By JODI WILGOREN THE NEW YORK TIMES
ST. CLOUD, Minn. -- Not 20 minutes into a Texas Hold'em poker tournament at the Granite Bowl bar and grill here, state Sen. Mike McGinn pushed his entire pile of chips into the pot.
State Sen. Dave Kleis hardly hesitated before following suit, and state Rep. Tom Hackbarth, a Republican like the other two, quickly joined the "all in" chorus.
Actually, the eight lawmakers gathered around the green felt here Saturday afternoon were not playing for money at all, but for T-shirts proclaiming, "Poker is Not a Crime" -- and to make a point.
Betting with chips that had been seized last summer in a police raid on the Granite Bowl's free weekly poker tournaments, they came to support a bill sponsored by Kleis, who represents St. Cloud, that would explicitly legalize Texas Hold'em (but not other forms of poker) so long as prizes do not top $200.
A♠ televised tournaments make Hold'em ever more popular and mainstream, Minnesota is one of at least half a dozen states grappling with a new phenomenon: poker games with little more than bragging rights at stake.
Law-enforcement agencies and liquor commissions in states with lotteries, racetracks and even casinos have busted numerous bars in recent months for sponsoring such tournaments, threatening owners and players with fines or jail time under statutes that poker's proponents see as anachronistic.

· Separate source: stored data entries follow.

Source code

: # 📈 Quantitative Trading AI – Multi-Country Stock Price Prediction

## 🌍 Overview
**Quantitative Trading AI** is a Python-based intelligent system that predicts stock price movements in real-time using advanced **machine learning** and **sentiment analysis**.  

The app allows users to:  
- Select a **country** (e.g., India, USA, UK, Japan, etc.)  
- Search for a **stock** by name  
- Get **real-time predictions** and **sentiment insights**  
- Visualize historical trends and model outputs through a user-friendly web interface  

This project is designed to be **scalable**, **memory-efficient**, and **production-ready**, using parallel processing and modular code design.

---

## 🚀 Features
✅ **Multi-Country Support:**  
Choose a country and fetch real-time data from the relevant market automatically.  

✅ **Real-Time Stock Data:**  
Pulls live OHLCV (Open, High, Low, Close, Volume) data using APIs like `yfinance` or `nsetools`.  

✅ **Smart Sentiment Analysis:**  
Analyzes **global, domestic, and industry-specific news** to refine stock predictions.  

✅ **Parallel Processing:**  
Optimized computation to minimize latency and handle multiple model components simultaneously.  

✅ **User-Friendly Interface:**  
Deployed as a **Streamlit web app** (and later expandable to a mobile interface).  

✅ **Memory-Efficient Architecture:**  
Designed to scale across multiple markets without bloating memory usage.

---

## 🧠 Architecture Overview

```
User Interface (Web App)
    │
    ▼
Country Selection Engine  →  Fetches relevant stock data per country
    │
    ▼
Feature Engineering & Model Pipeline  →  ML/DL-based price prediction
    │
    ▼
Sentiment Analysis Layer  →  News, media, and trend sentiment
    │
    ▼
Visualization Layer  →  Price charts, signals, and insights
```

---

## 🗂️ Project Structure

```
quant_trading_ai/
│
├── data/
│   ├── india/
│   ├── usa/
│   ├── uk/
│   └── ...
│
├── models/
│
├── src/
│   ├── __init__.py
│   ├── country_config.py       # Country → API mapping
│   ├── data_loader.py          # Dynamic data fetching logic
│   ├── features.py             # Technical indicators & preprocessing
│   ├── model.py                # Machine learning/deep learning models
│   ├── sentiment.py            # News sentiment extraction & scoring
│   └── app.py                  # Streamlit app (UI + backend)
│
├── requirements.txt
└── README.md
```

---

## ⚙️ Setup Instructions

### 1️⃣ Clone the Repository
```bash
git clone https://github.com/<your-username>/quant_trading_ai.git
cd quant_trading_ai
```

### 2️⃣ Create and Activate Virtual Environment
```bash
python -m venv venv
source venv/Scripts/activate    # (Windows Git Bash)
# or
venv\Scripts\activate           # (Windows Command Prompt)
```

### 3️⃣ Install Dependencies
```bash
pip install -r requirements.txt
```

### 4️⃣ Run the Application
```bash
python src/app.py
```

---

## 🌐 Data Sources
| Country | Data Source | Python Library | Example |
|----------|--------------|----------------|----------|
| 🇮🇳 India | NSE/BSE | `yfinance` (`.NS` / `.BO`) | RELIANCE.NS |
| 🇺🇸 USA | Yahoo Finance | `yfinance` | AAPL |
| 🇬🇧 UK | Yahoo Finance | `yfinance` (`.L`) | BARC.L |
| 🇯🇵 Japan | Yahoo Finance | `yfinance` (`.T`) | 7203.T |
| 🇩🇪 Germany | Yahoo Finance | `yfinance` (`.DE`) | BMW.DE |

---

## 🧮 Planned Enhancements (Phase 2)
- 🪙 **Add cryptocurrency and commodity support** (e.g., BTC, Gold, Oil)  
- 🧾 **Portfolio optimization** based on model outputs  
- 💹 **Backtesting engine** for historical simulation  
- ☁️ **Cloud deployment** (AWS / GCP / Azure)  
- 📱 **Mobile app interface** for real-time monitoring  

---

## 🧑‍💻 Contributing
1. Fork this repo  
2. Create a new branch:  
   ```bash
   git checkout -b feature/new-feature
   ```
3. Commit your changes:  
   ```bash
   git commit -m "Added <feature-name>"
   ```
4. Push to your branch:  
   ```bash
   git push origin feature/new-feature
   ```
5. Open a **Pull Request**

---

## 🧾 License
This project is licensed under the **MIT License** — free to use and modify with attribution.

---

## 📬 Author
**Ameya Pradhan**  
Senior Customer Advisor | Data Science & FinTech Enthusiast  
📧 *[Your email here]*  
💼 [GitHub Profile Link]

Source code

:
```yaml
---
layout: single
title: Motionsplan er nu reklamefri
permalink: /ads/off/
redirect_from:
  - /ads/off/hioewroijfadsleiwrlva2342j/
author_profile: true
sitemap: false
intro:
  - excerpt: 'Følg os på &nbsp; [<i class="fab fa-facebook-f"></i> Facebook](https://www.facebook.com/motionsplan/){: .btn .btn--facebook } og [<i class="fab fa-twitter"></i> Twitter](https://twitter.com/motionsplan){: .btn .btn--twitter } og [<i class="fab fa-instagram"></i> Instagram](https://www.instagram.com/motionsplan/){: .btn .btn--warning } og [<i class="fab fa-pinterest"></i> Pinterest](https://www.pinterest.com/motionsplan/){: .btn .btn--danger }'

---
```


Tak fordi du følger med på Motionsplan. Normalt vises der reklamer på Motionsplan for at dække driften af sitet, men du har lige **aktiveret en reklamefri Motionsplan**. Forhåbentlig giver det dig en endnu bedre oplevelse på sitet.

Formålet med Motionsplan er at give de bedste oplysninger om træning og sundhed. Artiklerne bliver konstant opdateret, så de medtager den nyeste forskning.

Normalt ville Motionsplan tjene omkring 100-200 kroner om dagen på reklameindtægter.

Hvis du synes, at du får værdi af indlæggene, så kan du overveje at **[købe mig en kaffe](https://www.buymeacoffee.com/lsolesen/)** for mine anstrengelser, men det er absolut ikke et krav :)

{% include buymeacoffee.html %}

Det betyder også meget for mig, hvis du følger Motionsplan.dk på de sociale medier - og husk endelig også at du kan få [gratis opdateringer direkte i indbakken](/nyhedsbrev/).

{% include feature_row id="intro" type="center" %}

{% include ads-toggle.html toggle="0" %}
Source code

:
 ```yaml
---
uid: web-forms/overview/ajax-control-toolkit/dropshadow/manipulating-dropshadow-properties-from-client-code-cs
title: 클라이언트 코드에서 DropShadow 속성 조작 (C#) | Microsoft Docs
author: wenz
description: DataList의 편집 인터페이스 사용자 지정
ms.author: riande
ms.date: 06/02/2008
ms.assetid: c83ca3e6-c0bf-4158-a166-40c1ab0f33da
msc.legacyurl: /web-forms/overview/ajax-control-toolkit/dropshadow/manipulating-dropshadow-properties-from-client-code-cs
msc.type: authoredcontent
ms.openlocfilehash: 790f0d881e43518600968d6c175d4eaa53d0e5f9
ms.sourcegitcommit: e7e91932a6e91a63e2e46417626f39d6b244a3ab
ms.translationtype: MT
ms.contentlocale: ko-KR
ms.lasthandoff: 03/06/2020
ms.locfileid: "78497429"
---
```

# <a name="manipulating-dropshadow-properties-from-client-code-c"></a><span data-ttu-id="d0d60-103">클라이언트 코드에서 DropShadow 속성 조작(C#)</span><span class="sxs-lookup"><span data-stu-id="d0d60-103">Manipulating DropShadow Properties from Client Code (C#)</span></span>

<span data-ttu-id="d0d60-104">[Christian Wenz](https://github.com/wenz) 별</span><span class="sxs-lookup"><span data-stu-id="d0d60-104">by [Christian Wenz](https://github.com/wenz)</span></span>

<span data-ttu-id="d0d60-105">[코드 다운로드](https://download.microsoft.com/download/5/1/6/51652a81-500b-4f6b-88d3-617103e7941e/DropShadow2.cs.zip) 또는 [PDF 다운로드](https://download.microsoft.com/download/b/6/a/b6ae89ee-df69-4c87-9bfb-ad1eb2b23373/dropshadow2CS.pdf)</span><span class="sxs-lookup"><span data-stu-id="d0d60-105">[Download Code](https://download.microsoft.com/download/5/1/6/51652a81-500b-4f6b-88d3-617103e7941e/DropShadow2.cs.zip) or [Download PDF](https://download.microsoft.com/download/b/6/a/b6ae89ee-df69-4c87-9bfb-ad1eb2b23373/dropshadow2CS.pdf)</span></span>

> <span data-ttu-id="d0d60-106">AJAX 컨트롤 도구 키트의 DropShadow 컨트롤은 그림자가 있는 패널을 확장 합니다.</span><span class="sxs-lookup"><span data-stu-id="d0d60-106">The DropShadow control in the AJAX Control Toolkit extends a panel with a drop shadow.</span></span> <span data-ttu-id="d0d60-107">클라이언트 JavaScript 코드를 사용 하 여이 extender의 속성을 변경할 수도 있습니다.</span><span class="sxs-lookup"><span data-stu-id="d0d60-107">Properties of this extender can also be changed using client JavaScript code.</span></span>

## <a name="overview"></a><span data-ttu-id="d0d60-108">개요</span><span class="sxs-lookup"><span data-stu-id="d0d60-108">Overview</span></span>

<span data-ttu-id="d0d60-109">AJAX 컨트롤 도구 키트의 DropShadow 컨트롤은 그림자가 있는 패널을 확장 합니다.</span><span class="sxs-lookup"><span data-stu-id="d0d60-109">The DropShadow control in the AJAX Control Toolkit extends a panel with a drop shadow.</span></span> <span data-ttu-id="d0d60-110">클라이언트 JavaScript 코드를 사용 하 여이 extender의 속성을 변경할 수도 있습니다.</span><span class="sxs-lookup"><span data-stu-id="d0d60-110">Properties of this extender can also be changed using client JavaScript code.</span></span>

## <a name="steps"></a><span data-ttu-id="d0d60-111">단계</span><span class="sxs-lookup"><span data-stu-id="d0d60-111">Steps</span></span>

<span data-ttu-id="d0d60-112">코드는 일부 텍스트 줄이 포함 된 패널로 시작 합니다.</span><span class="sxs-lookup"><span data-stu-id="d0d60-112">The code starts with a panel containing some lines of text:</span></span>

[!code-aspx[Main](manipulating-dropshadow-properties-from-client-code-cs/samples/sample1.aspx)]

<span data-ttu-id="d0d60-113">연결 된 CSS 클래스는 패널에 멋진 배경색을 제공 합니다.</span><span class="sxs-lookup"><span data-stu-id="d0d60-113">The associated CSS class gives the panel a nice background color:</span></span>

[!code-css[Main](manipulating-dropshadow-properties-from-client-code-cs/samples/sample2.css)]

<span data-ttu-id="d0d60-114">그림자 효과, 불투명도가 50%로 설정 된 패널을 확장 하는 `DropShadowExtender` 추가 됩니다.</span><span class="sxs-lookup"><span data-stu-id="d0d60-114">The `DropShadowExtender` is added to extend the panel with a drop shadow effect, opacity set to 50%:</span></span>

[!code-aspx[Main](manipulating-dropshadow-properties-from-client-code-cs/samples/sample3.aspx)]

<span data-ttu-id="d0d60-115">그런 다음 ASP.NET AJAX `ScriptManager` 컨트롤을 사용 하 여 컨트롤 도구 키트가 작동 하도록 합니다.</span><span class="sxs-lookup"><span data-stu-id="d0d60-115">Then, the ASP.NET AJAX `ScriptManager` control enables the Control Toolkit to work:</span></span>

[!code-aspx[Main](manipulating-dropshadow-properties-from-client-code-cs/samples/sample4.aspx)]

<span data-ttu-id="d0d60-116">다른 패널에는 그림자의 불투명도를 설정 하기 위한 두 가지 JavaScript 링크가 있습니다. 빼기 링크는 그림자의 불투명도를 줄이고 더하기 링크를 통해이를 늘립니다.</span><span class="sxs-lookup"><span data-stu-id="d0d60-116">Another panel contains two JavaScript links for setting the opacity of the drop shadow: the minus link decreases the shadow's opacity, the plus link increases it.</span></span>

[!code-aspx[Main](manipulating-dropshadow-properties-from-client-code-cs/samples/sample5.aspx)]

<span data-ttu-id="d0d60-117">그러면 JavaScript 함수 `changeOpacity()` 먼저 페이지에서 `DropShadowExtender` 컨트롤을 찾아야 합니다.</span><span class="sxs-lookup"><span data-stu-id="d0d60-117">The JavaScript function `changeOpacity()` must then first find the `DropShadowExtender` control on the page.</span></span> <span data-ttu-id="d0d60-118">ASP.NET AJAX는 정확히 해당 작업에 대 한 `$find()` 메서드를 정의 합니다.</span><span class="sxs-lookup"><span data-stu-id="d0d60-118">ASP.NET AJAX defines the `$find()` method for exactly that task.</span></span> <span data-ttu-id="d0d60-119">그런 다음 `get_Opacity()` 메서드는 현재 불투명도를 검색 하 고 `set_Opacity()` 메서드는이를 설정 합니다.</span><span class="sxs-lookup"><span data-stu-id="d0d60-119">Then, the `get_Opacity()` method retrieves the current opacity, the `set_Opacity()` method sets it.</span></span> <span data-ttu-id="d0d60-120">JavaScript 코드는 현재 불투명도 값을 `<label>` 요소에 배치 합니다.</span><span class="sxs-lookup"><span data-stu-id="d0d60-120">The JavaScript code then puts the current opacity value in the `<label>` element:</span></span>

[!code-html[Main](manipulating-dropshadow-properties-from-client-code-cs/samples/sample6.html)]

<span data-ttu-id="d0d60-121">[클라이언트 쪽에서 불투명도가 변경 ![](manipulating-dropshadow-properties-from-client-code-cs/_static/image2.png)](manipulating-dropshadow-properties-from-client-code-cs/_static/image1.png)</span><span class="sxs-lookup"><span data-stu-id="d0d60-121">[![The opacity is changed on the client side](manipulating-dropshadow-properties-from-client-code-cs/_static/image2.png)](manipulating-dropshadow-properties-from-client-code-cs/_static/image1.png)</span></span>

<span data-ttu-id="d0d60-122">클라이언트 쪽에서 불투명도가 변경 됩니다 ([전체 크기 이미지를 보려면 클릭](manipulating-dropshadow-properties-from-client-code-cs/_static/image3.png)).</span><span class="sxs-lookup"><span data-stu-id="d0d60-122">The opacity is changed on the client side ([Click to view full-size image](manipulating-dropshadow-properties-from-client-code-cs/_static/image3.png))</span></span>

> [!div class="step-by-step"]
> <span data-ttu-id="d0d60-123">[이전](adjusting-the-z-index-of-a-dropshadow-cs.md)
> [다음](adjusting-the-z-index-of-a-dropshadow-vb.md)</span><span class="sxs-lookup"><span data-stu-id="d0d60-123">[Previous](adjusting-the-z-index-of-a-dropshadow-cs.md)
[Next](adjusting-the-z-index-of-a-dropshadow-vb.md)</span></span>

On Wednesday, even as Kleis' bill adding Texas Hold'em to the state's list of legal card games is considered by a Senate committee in St. Paul, two bars in Louisiana face administrative hearings where they could lose their liquor licenses for betting that poker would bring them a full house.
In Illinois, the liquor commission has issued $500 citations to at least four bars, two of which advertised tournaments but never held them. In California, the Department of Justice has declared that even tournaments with no ante require a gaming license -- and there is a moratorium on new licenses.
In Texas, a lawyer for the state prosecutors' association contends that playing for any prize -- even points to be redeemed for T-shirts or trips -- is illegal. The attorney general is expected to issue an opinion in May.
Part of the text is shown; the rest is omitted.